[Items listed in a dataset]
= = = = = = =

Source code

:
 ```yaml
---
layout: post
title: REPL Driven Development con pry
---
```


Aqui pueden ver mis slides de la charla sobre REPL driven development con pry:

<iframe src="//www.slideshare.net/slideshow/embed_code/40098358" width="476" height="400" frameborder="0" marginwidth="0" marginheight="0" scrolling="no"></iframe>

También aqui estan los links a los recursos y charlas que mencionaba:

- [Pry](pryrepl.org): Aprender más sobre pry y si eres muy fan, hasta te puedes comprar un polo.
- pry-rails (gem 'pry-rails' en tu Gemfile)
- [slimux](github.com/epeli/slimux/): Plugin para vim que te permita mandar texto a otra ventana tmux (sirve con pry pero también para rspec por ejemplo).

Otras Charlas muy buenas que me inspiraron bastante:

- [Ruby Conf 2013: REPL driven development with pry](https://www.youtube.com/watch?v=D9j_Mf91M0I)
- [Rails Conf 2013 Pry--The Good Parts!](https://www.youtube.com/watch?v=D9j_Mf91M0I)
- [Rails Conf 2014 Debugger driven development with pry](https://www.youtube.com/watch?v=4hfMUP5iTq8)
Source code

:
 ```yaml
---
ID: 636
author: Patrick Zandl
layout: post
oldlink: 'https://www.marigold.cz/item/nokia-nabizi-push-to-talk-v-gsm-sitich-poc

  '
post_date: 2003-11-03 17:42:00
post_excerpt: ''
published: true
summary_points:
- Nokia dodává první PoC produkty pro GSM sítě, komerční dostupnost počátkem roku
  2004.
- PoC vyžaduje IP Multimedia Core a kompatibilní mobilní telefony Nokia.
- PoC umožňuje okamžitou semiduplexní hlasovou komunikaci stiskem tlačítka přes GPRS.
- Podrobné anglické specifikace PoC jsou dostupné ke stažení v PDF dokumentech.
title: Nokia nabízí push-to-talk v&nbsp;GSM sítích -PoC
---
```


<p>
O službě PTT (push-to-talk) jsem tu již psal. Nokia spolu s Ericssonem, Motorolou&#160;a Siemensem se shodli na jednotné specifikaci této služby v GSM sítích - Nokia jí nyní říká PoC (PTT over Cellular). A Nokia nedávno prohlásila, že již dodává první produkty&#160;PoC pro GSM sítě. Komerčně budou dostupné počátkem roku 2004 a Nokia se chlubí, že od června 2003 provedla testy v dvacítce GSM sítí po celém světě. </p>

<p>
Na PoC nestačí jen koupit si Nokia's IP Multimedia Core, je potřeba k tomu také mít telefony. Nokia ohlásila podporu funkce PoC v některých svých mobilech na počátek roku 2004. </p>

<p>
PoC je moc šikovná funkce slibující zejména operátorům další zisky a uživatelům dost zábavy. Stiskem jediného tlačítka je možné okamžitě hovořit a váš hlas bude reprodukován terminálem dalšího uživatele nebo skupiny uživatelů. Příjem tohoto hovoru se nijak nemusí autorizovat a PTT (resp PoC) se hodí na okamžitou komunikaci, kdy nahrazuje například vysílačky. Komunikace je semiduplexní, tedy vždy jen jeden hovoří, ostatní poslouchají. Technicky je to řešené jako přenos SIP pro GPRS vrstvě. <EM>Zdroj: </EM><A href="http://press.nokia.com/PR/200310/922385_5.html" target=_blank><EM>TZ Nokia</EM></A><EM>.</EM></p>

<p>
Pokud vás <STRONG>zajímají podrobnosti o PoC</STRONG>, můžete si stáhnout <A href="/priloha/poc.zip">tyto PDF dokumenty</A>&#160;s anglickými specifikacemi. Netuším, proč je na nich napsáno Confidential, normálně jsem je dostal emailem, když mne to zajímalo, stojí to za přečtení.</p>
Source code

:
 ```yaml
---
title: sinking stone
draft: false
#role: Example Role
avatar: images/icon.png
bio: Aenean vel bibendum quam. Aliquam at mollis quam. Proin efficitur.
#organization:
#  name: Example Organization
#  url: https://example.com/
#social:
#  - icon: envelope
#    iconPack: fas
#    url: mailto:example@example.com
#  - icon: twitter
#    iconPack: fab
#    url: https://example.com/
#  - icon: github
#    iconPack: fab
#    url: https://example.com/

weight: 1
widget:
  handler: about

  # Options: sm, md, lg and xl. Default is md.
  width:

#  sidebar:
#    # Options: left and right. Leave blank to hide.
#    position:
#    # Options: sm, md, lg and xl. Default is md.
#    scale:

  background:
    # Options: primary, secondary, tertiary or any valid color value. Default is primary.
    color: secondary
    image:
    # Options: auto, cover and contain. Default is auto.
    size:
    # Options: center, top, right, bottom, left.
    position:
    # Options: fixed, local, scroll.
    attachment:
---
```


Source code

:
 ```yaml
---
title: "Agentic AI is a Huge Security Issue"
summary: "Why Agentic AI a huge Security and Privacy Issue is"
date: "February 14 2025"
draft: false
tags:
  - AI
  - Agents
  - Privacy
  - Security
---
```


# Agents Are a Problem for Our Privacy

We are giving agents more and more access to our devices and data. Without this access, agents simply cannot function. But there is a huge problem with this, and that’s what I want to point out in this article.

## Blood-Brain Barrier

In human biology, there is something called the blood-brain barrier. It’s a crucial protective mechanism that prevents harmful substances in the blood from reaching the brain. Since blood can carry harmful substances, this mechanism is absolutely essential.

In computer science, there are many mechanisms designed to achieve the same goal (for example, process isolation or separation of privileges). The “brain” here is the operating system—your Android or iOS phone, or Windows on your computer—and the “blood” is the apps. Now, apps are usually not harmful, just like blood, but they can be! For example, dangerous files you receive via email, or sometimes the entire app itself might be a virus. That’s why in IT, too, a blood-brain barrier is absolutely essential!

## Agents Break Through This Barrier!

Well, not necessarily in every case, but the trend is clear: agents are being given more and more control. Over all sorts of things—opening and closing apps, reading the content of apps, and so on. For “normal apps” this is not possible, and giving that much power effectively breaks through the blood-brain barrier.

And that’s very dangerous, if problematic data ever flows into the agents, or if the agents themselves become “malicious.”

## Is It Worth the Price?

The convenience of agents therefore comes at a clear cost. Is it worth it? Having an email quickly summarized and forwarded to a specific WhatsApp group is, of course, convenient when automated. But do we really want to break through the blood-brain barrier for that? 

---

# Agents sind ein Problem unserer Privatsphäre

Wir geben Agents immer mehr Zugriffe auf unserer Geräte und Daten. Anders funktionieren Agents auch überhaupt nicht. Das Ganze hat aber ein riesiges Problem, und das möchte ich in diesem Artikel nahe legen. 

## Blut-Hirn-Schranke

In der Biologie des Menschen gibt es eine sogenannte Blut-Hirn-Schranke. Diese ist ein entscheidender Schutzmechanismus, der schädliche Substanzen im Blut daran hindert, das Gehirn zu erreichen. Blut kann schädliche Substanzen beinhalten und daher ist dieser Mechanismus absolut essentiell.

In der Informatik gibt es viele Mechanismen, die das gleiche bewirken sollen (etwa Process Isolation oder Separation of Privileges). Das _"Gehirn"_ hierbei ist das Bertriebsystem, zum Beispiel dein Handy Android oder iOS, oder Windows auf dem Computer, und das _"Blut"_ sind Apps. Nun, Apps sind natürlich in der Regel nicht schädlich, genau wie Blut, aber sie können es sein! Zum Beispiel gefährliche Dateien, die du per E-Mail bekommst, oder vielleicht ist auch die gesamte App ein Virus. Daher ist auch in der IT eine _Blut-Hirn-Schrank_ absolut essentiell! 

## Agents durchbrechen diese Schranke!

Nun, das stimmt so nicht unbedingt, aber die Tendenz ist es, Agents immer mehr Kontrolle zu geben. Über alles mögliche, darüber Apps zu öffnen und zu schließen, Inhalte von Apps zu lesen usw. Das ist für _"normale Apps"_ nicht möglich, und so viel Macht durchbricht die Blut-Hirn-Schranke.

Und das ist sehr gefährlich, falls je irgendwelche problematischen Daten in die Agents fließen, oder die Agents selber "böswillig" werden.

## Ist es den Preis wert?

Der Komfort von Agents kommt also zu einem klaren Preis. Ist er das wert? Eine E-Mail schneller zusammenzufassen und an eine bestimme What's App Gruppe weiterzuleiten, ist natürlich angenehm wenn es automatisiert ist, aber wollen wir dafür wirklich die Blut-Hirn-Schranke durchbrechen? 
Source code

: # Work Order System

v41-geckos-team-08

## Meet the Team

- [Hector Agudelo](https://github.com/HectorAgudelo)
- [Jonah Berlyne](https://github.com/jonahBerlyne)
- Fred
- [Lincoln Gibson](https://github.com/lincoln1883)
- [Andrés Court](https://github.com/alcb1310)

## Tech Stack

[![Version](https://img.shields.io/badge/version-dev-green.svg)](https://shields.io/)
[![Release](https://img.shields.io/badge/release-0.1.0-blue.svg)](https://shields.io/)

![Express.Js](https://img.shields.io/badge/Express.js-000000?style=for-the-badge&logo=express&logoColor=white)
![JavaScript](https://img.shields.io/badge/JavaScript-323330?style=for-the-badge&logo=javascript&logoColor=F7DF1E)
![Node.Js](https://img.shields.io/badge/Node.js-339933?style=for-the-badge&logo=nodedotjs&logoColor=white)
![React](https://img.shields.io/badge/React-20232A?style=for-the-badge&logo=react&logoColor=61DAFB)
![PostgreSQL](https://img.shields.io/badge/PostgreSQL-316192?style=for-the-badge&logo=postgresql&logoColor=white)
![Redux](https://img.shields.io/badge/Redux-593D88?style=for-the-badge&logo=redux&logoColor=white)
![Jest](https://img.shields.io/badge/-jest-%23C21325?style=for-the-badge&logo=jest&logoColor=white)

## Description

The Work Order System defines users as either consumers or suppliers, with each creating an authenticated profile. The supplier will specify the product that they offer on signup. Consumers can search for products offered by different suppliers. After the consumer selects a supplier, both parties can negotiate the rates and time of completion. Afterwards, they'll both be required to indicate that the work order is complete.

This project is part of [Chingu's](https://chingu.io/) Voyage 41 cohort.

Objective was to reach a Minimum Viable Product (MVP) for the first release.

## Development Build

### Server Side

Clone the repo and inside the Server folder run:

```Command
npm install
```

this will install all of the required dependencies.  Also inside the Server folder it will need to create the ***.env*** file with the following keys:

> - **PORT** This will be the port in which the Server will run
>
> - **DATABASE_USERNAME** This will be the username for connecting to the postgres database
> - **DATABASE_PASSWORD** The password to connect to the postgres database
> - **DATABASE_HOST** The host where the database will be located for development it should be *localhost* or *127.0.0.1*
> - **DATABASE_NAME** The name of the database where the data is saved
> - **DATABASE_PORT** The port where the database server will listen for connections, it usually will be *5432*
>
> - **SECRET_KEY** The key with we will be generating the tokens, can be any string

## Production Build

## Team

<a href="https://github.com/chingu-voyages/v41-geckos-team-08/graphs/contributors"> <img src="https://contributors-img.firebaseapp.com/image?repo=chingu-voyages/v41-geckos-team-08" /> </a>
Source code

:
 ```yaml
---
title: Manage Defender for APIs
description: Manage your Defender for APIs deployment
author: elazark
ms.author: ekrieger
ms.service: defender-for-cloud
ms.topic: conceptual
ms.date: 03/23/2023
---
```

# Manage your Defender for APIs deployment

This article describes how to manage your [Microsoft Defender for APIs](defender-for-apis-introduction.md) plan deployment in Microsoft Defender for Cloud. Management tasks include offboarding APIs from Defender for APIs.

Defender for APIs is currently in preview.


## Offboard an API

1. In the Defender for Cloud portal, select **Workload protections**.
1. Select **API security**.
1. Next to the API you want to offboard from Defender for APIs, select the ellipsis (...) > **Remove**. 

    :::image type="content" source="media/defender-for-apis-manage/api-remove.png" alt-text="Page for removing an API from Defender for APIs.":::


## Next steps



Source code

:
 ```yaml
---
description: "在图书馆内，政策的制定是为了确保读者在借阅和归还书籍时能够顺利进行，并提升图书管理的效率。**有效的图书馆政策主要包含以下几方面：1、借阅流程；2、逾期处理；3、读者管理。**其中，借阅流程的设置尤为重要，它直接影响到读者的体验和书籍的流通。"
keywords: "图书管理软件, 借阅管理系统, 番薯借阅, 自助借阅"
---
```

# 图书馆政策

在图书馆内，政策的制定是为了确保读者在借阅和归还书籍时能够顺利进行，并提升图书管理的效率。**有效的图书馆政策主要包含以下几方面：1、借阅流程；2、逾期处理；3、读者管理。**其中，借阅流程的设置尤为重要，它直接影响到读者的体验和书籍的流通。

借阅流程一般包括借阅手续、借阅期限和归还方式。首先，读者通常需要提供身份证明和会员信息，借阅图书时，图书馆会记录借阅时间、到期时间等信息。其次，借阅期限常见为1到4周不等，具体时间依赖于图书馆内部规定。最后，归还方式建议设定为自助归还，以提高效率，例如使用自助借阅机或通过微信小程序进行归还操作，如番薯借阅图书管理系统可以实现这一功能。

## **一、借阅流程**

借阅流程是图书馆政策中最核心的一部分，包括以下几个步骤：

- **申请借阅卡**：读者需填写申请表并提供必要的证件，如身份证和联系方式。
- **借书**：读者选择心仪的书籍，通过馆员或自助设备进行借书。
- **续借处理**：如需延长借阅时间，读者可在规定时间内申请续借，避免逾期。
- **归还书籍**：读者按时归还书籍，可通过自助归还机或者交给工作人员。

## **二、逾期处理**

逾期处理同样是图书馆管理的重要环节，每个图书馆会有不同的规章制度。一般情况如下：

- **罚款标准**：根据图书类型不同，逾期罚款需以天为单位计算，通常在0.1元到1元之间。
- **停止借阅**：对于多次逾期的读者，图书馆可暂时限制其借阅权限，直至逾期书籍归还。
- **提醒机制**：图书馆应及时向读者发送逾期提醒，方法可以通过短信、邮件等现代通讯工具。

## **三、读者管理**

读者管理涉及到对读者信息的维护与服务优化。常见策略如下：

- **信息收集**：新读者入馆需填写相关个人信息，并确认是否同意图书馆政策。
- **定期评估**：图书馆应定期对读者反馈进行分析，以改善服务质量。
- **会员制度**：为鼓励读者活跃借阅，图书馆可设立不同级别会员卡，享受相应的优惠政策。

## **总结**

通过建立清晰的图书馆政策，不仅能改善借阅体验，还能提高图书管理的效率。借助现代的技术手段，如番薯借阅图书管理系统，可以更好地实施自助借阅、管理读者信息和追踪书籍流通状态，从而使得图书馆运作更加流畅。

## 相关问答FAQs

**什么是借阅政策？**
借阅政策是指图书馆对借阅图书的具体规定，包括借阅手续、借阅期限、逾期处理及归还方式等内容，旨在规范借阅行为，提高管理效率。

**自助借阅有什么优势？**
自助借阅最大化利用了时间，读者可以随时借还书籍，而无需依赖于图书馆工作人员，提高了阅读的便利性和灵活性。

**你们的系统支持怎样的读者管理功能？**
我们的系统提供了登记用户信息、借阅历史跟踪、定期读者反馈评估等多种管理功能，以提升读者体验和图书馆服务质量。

= = = = = = =

▸ Your objective
In the entries above, find each line that has the word "article". Copy it.

▸ Written solution
We are giving agents more and more access to our devices and data. Without this access, agents simply cannot function. But there is a huge problem with this, and that’s what I want to point out in this article.
This article describes how to manage your [Microsoft Defender for APIs](defender-for-apis-introduction.md) plan deployment in Microsoft Defender for Cloud. Management tasks include offboarding APIs from Defender for APIs.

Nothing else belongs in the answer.